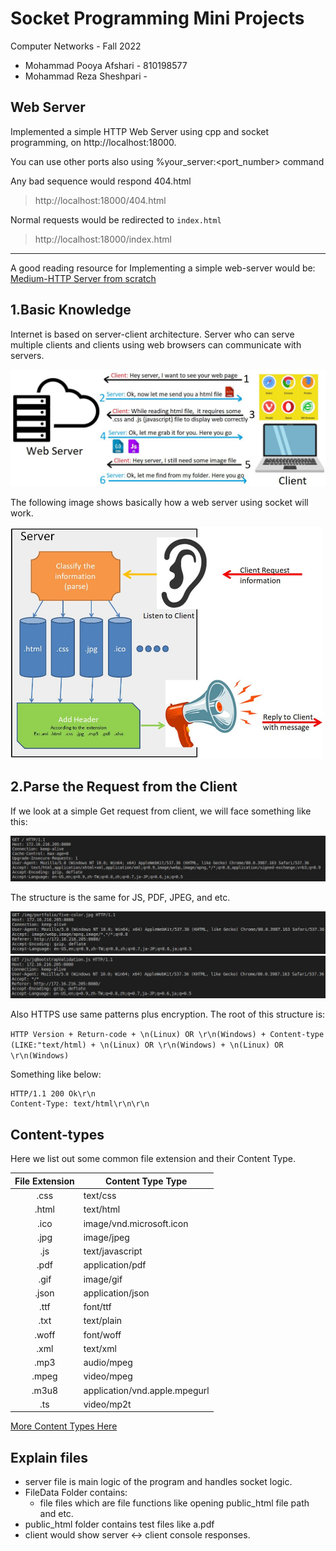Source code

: # Socket Programming Mini Projects 
Computer Networks - Fall 2022
* Mohammad Pooya Afshari - 810198577
* Mohammad Reza Sheshpari - 
## Web Server
Implemented a simple HTTP Web Server using cpp and socket programming, on http://localhost:18000.

You can use other ports also using %your_server:<port_number> command

Any bad sequence would respond 404.html
> http://localhost:18000/404.html

Normal requests would be redirected to  ```index.html```  
> http://localhost:18000/index.html

---
A good reading resource for Implementing a simple web-server would be:  <a href="https://medium.com/from-the-scratch/http-server-what-do-you-need-to-know-to-build-a-simple-http-server-from-scratch-d1ef8945e4fa"> Medium-HTTP Server from scratch</a>

## 1.Basic Knowledge
Internet is based on server-client architecture. Server who can serve multiple clients and clients using web browsers can communicate with servers.

<img src="./img/server-client-role.jpeg" >

The following image shows basically how a web server using socket will work.


<img src="./img/elements.jpg "  width="500em"/>

##  2.Parse the Request from the Client

If we look at a simple Get request from client, we will face something like this:

<img src="./img/http_request_0.jpeg" />

The structure is the same for JS, PDF, JPEG, and etc.

<img src="./img/http_request_img.jpeg" />
<img src="./img/http_request_js.jpeg" />

Also HTTPS use same patterns plus encryption. 
The root of this structure is:   


`HTTP Version + Return-code + \n(Linux) OR \r\n(Windows) + Content-type (LIKE:"text/html) + \n(Linux) OR \r\n(Windows) + \n(Linux) OR \r\n(Windows)`


Something like below:


```
HTTP/1.1 200 Ok\r\n
Content-Type: text/html\r\n\r\n
```
## Content-types

Here we list out some common file extension and their Content Type.
<p align="center">
<table>
    <thead>
        <tr>
            <th align="center">File Extension</th>
            <th align="center">Content Type Type</th>
        </tr>
    </thead>
    <tbody>
        <tr>
            <td align="center">.css</td>
            <td align="Left">text/css</td>
        </tr>
        <tr>
            <td align="center">.html</td>
            <td align="Left">text/html</td>
        </tr>
        <tr>
            <td align="center">.ico</td>
            <td align="Left">image/vnd.microsoft.icon</td>
        </tr>
        <tr>
            <td align="center">.jpg</td>
            <td align="Left">image/jpeg</td>
        </tr>
        <tr>
            <td align="center">.js</td>
            <td align="Left">text/javascript</td>
        </tr>
         <tr>
            <td align="center">.pdf</td>
            <td align="Left">application/pdf</td>
        </tr>
         <tr>
            <td align="center">.gif</td>
            <td align="Left">image/gif</td>
        </tr>
        <tr>
            <td align="center">.json</td>
            <td align="Left">application/json</td>
        </tr>
        <tr>
            <td align="center">.ttf</td>
            <td align="Left">font/ttf</td>
        </tr>
        <tr>
            <td align="center">.txt</td>
            <td align="Left">text/plain</td>
        </tr>
        <tr>
            <td align="center">.woff</td>
            <td align="Left">font/woff</td>
        </tr>
        <tr>
            <td align="center">.xml</td>
            <td align="Left">text/xml</td>
        </tr>
        <tr>
            <td align="center">.mp3</td>
            <td align="Left">audio/mpeg</td>
        </tr>
        <tr>
            <td align="center">.mpeg</td>
            <td align="Left">video/mpeg</td>
        </tr>
       <tr>
            <td align="center">.m3u8</td>
            <td align="Left">application/vnd.apple.mpegurl</td>
        </tr>
       <tr>
            <td align="center">.ts</td>
            <td align="Left">video/mp2t</td>
        </tr>
    </tbody>
</table>
</p>

<a href="https://developer.mozilla.org/en-US/docs/Web/HTTP/Basics_of_HTTP/MIME_types">More Content Types Here</a>

## Explain files
* server file is main logic of the program and handles socket logic.
* FileData Folder contains:
    - file files which are file functions like opening public_html file path and etc.
* public_html folder contains test files like a.pdf
* client would show server <-> client console responses.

WHAT IS NEEDED: Would you output each entry exactly and leave the pictures behind?

EXERCISE RESULT:
Source code

: # Socket Programming Mini Projects 
Computer Networks - Fall 2022
* Mohammad Pooya Afshari - 810198577
* Mohammad Reza Sheshpari - 
## Web Server
Implemented a simple HTTP Web Server using cpp and socket programming, on http://localhost:18000.

You can use other ports also using %your_server:<port_number> command

Any bad sequence would respond 404.html
> http://localhost:18000/404.html

Normal requests would be redirected to  ```index.html```  
> http://localhost:18000/index.html

---
A good reading resource for Implementing a simple web-server would be:  <a href="https://medium.com/from-the-scratch/http-server-what-do-you-need-to-know-to-build-a-simple-http-server-from-scratch-d1ef8945e4fa"> Medium-HTTP Server from scratch</a>

## 1.Basic Knowledge
Internet is based on server-client architecture. Server who can serve multiple clients and clients using web browsers can communicate with servers.

<img src="./img/server-client-role.jpeg" >

The following image shows basically how a web server using socket will work.


<img src="./img/elements.jpg "  width="500em"/>

##  2.Parse the Request from the Client

If we look at a simple Get request from client, we will face something like this:

<img src="./img/http_request_0.jpeg" />

The structure is the same for JS, PDF, JPEG, and etc.

<img src="./img/http_request_img.jpeg" />
<img src="./img/http_request_js.jpeg" />

Also HTTPS use same patterns plus encryption. 
The root of this structure is:   


`HTTP Version + Return-code + \n(Linux) OR \r\n(Windows) + Content-type (LIKE:"text/html) + \n(Linux) OR \r\n(Windows) + \n(Linux) OR \r\n(Windows)`


Something like below:


```
HTTP/1.1 200 Ok\r\n
Content-Type: text/html\r\n\r\n
```
## Content-types

Here we list out some common file extension and their Content Type.
<p align="center">
<table>
    <thead>
        <tr>
            <th align="center">File Extension</th>
            <th align="center">Content Type Type</th>
        </tr>
    </thead>
    <tbody>
        <tr>
            <td align="center">.css</td>
            <td align="Left">text/css</td>
        </tr>
        <tr>
            <td align="center">.html</td>
            <td align="Left">text/html</td>
        </tr>
        <tr>
            <td align="center">.ico</td>
            <td align="Left">image/vnd.microsoft.icon</td>
        </tr>
        <tr>
            <td align="center">.jpg</td>
            <td align="Left">image/jpeg</td>
        </tr>
        <tr>
            <td align="center">.js</td>
            <td align="Left">text/javascript</td>
        </tr>
         <tr>
            <td align="center">.pdf</td>
            <td align="Left">application/pdf</td>
        </tr>
         <tr>
            <td align="center">.gif</td>
            <td align="Left">image/gif</td>
        </tr>
        <tr>
            <td align="center">.json</td>
            <td align="Left">application/json</td>
        </tr>
        <tr>
            <td align="center">.ttf</td>
            <td align="Left">font/ttf</td>
        </tr>
        <tr>
            <td align="center">.txt</td>
            <td align="Left">text/plain</td>
        </tr>
        <tr>
            <td align="center">.woff</td>
            <td align="Left">font/woff</td>
        </tr>
        <tr>
            <td align="center">.xml</td>
            <td align="Left">text/xml</td>
        </tr>
        <tr>
            <td align="center">.mp3</td>
            <td align="Left">audio/mpeg</td>
        </tr>
        <tr>
            <td align="center">.mpeg</td>
            <td align="Left">video/mpeg</td>
        </tr>
       <tr>
            <td align="center">.m3u8</td>
            <td align="Left">application/vnd.apple.mpegurl</td>
        </tr>
       <tr>
            <td align="center">.ts</td>
            <td align="Left">video/mp2t</td>
        </tr>
    </tbody>
</table>
</p>

<a href="https://developer.mozilla.org/en-US/docs/Web/HTTP/Basics_of_HTTP/MIME_types">More Content Types Here</a>

## Explain files
* server file is main logic of the program and handles socket logic.
* FileData Folder contains:
    - file files which are file functions like opening public_html file path and etc.
* public_html folder contains test files like a.pdf
* client would show server <-> client console responses.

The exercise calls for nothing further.